Report how many lines below contain the word "linhas", giving the number and no other words.

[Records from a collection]
Segment Open

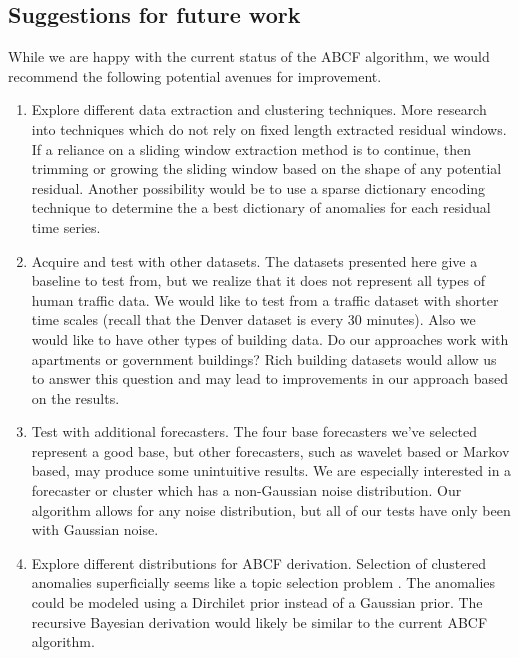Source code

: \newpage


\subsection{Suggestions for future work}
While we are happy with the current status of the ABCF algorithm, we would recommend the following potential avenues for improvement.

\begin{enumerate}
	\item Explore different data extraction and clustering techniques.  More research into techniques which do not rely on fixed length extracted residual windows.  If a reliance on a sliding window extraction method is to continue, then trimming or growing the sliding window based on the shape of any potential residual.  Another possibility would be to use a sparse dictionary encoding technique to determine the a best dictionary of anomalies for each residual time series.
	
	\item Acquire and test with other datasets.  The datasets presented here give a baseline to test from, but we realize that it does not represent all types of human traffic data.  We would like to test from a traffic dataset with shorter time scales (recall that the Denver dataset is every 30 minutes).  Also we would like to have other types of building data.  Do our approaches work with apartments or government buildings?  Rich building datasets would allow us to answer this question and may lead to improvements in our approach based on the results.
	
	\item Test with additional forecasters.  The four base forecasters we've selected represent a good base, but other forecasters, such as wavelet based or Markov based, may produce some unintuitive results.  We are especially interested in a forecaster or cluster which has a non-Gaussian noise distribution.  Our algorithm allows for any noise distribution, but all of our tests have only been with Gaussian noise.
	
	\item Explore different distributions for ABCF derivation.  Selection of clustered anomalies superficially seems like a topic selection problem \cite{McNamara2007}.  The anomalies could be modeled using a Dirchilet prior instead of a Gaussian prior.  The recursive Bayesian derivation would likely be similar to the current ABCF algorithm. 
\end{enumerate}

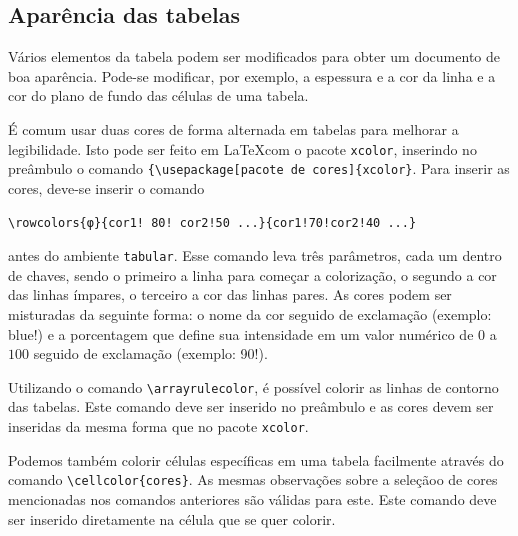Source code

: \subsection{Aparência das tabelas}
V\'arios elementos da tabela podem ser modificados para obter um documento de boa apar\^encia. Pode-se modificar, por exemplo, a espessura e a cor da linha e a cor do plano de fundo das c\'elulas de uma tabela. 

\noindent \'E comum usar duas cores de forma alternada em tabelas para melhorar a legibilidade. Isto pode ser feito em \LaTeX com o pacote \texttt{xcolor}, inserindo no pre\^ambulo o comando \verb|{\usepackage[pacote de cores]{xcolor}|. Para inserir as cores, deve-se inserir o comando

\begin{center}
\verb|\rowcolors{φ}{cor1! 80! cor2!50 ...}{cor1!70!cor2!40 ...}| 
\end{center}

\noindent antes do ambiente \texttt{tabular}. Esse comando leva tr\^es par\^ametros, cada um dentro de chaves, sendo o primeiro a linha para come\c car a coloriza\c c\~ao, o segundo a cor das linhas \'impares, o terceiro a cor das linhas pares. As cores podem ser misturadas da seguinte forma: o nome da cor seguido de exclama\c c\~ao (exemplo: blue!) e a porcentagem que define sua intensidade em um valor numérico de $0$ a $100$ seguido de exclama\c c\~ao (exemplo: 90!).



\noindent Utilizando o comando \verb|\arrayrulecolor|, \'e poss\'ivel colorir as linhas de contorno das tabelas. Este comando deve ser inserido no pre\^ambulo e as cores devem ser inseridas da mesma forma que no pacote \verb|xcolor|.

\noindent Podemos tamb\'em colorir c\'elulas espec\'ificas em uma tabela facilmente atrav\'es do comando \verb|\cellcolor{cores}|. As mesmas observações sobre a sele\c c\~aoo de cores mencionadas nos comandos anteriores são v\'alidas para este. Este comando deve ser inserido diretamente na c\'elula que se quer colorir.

Segment Closed

◆ Problem solution:
2